Players’ union wants Muntari yellow quashed
World players' union FIFPro urged Italian football powers Tuesday to quash Sully Muntari's yellow card for leaving the pitch over the weekend, after fans hurled racial abused at the Ghanaian player.
Roma’s Italian forward Stephan El Shaarawy (R) vies with Pescara Ghanaian midfielder Sulley Muntari during the Italian Serie A football match between Pescara and Roma at the Adriatico Stadium in Pescara on April 24, 2017. / AFP PHOTO / FILIPPO MONTEFORTE
The former AC Milan and Inter midfielder dramatically left the field Sunday while playing for Pescara at Cagliari after he angrily confronted Cagliari fans, claiming to have been racially abused before being booked.
While leaving the pitch in frustration and murmuring “Basta! (Enough)”, Muntari went to address more supporters, showing them his arm and shouting: “This is my colour, this is my colour.”
Muntari, 32, received a one-match ban later Tuesday from Italian league officials for his decision to leave the field seconds before full-time — a decision that earned him a second yellow card, and then a red, from referee Daniele Minelli.
“FIFPro believes Muntari’s yellow card should be rescinded,” the Dutch-based union said in a statement.
“Muntari was well within his rights to approach referee Daniele Minelli, as the first point of reference, to make his grievances known and seek a solution,” it said from its headquarters outside Amsterdam.
FIFPro urged Italian football authorities to “hear Muntari’s version of events, investigate why the situation was mismanaged, and take firm action to ensure this never happens again.”
“No player should ever feel the need to take matters into his own hands, as Muntari clearly felt obliged to do, by abandoning the match or taking spectators to task for inappropriate behaviour,” it said.

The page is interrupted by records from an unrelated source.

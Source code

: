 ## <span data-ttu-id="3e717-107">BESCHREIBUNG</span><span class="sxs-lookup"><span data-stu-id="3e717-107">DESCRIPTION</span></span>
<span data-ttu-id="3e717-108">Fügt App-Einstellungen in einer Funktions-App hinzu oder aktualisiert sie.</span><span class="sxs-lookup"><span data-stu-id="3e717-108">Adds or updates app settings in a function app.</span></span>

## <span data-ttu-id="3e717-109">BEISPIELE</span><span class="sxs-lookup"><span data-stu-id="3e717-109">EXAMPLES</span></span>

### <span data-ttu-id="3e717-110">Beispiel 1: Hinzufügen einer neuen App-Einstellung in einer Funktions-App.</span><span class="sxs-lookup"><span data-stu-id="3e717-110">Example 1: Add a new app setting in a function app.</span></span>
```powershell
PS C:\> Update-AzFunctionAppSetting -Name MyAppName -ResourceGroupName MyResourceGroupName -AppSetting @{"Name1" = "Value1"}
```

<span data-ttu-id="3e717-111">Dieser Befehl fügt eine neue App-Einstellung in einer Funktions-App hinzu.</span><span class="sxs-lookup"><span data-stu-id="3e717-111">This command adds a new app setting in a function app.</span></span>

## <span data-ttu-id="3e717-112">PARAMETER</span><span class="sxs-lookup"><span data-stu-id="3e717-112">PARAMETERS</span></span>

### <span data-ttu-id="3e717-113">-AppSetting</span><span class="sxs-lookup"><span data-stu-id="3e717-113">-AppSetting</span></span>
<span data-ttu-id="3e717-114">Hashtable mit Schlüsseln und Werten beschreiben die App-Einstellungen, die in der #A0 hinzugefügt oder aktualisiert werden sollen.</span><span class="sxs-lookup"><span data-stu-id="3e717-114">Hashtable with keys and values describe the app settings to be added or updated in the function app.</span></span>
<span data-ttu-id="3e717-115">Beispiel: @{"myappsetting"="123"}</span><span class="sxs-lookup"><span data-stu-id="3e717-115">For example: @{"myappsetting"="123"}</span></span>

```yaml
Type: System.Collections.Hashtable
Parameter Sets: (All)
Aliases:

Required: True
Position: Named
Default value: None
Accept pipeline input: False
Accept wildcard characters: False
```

But that was not to be, the Italian league saying they had imposed the ban on the Ghanaian for his protests and “non-regulation behaviour” after he left the pitch without authorisation.
There were no sanctions for Cagliari, however, the league ruling that the racist chanting came from “about 10 people, or less than one percent of the sector” of the stadium.
Muntari was at AC Milan when former teammate Kevin-Prince Boateng angrily walked off the pitch while being targeted with racist abuse during a friendly with lower league side Pro Patria in January 2013.
It prompted a wave of support on social media, although football’s ruling body FIFA, while applauding Boateng’s principles, said it did not condone his decision to walk off.